The quirky print situation has two aspects. One aspect is that informal print and typeset print handle apostrophes and single quotes completely differently. Informal print uses Unicode character 0027 hex ['] for three different purposes: as the apostrophe and as both the left and right single quotes. Properly typeset print uses Unicode character 2019 hex [’] for two different purposes: as the apostrophe and as the right single quote. (It uses character 2018 [‘] for the left single quote.)

Where braille tradition complicates the problem is that this is one of the few cases where braille systems use separate braille symbols for the same print character depending on semantics. Braille systems use different symbols for an apostrophe and for single quotes. This means that the semantic purpose of the print character to be translated has to be identified in order for the braille transcription to correctly follow braille rules. The semantic purpose can be either indicated by a human editor or inferred by heuristics built into transcription software. However is difficult for an automated process to always determine the proper semantics and thus produce correct braille.

The third part of this problem is that in addition to knowing print semantics, braille readers sometimes need to know print syntax, i.e. exactly which print character is used in a print source document. BANA's CBC code addresses this issue as far as uniquely identifying the ASCII keyboard characters. However, none of the current BANA codes provide a general method to identify particular non-ASCII characters as would be necessary to distinguish Unicode character ’ from Unicode character '.

Braille readers need a better solution to apostrophe-quote problem than is available either in the current BANA codes or in the proposed UEB. UEB still requires a difficult semantic distinction to be made and it still doesn't provide any way for the braille reader to be certain of the identity of the translated print character. It is my hope that the background information in this article will help contribute to a solution.

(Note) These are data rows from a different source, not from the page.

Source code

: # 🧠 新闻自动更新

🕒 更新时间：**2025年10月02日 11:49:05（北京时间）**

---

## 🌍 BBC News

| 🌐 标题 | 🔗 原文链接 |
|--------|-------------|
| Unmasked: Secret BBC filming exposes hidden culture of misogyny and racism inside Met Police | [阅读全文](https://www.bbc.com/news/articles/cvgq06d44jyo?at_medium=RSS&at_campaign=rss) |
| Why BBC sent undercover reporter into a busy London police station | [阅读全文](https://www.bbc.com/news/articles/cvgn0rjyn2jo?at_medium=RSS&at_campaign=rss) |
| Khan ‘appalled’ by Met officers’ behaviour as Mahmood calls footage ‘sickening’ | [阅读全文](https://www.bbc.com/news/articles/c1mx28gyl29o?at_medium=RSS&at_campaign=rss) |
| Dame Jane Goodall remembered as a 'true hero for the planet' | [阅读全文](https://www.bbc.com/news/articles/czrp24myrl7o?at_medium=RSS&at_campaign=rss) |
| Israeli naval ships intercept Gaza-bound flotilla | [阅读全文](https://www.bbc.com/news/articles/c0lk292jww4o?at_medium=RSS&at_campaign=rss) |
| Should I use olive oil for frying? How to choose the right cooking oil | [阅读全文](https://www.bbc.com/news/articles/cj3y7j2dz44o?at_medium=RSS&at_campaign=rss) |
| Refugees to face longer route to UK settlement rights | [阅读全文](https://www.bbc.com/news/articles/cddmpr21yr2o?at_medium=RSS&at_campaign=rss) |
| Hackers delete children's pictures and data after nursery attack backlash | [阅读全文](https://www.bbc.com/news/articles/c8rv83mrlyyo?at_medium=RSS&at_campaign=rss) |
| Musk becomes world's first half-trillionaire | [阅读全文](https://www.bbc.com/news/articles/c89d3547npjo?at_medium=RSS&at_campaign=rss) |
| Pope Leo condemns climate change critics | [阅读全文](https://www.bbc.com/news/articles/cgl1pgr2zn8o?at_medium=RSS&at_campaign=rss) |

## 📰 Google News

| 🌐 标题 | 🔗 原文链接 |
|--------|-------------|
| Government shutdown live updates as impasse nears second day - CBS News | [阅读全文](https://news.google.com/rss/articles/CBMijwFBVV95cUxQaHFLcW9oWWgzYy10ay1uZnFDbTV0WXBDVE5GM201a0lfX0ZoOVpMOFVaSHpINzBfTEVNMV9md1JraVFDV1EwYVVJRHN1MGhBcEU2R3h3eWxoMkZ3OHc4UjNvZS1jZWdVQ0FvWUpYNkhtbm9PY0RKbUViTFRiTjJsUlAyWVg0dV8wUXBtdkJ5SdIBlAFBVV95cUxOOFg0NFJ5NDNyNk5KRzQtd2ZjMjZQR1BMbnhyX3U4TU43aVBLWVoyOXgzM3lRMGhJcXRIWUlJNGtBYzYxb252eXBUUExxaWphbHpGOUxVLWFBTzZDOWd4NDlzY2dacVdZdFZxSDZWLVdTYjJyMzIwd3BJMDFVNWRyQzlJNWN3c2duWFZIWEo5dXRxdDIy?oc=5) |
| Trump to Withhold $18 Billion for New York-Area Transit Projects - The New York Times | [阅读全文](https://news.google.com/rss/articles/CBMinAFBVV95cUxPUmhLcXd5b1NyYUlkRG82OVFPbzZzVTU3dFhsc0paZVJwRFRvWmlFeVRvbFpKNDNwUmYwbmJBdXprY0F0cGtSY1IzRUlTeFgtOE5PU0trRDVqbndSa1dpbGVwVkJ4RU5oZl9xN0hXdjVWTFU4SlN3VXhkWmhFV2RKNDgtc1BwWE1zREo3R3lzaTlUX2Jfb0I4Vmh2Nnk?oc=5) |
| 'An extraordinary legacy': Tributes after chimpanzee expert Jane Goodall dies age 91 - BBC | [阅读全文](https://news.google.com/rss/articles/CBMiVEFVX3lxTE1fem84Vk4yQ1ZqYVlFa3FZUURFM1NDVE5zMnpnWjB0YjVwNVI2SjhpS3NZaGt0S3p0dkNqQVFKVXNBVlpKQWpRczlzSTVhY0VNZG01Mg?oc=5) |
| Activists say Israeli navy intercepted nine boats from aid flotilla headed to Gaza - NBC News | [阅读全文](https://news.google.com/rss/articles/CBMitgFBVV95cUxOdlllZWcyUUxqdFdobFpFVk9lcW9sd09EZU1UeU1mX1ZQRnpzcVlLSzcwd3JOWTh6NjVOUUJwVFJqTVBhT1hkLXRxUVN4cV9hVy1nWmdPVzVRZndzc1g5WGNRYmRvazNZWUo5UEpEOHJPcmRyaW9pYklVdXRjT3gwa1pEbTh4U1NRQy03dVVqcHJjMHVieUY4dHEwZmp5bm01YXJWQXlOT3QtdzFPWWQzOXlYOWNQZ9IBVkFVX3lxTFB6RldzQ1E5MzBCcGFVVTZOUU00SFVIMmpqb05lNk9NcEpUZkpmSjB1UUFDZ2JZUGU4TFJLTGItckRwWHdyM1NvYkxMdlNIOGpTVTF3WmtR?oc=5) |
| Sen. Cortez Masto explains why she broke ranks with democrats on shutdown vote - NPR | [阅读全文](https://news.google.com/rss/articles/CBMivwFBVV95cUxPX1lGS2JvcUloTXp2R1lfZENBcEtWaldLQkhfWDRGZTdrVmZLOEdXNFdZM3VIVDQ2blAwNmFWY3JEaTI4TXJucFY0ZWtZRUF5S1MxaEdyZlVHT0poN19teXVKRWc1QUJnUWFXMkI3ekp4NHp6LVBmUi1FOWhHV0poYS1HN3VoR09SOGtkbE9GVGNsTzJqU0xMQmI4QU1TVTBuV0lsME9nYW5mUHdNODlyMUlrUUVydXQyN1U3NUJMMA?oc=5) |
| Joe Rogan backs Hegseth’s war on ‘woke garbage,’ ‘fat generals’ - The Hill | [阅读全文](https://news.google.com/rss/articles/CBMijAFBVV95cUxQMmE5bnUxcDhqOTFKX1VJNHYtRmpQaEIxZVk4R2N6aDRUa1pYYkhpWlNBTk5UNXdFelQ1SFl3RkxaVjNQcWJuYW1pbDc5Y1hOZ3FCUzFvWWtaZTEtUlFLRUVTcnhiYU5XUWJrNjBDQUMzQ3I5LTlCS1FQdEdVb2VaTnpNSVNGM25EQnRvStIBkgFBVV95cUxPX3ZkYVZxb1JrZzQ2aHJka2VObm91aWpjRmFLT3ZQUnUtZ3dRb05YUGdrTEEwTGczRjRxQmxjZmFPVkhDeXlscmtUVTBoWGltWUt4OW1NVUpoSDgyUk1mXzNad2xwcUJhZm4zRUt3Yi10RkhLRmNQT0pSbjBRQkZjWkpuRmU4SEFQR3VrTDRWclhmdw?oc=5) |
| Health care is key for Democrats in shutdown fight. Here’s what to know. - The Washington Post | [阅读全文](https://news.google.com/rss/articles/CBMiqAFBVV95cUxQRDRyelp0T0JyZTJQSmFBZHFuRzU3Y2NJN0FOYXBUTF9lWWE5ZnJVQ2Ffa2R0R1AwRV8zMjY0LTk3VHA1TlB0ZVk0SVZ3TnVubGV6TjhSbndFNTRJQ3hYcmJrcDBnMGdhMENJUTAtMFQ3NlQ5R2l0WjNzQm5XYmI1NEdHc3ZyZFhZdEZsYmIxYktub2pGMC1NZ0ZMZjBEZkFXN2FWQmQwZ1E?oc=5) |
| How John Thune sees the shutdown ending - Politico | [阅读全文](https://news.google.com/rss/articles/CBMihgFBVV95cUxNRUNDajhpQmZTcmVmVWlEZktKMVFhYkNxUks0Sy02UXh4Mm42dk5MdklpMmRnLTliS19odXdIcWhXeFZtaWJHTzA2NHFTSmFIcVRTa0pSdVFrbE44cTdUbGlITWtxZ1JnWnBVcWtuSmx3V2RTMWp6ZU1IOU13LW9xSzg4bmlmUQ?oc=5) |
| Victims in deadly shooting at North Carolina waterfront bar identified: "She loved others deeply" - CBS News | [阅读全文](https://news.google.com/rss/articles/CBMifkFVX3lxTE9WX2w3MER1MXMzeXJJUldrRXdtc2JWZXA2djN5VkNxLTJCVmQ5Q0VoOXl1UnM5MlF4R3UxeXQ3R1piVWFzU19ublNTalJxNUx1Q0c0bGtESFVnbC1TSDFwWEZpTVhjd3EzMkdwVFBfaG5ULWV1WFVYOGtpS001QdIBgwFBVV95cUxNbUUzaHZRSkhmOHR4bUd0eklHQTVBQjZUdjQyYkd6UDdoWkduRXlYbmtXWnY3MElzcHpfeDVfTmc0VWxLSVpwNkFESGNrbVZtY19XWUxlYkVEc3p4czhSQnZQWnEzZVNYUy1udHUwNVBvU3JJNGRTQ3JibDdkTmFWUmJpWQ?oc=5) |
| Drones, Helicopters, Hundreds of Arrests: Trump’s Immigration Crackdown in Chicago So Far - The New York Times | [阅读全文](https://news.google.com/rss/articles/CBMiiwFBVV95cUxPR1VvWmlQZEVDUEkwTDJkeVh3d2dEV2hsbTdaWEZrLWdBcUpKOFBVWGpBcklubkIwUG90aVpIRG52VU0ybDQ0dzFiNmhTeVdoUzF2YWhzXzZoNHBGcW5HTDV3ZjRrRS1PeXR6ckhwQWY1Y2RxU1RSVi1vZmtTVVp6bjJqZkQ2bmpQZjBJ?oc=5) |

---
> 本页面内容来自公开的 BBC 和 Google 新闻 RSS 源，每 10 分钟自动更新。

The apostrophe and single quotes in print

There are various ways of representing apostrophes and single quotes in print that cause confusion even to print readers and that can negatively impact the accuracy of braille transcriptions.

Typeset documents

In properly typeset American English documents the same character is used to represent the apostrophe and the right single quote but not the left single quote. This character, ’ does not appear on the standard U.S. keyboard. Its Unicode name is Right Single Quotation Mark and its Unicode character code is 2019 hexadecimal. Typical fonts render this character as a raised curved mark bowed to the right.

Informal documents

In informal American English documents the same character is used to represent the apostrophe, the left single quote, and the right single quote. This character, ', appears on the standard U.S. keyboard. Its Unicode name is Apostrophe and its Unicode character code is 0027 hexadecimal. Typical fonts render this character as a raised vertical mark.

Problem summary

In summary, both typeset print documents and informal print documents use the same character for at least two different semantic purposes: as an apostrophe and as a (right) single quotation mark while braille transcriptions traditionally use separate symbols depending on the semantic purpose of the character. The need to make this distinction can impact the cost of braille production and/or the accuracy of a braille transcription. An automated solution is thus desirable.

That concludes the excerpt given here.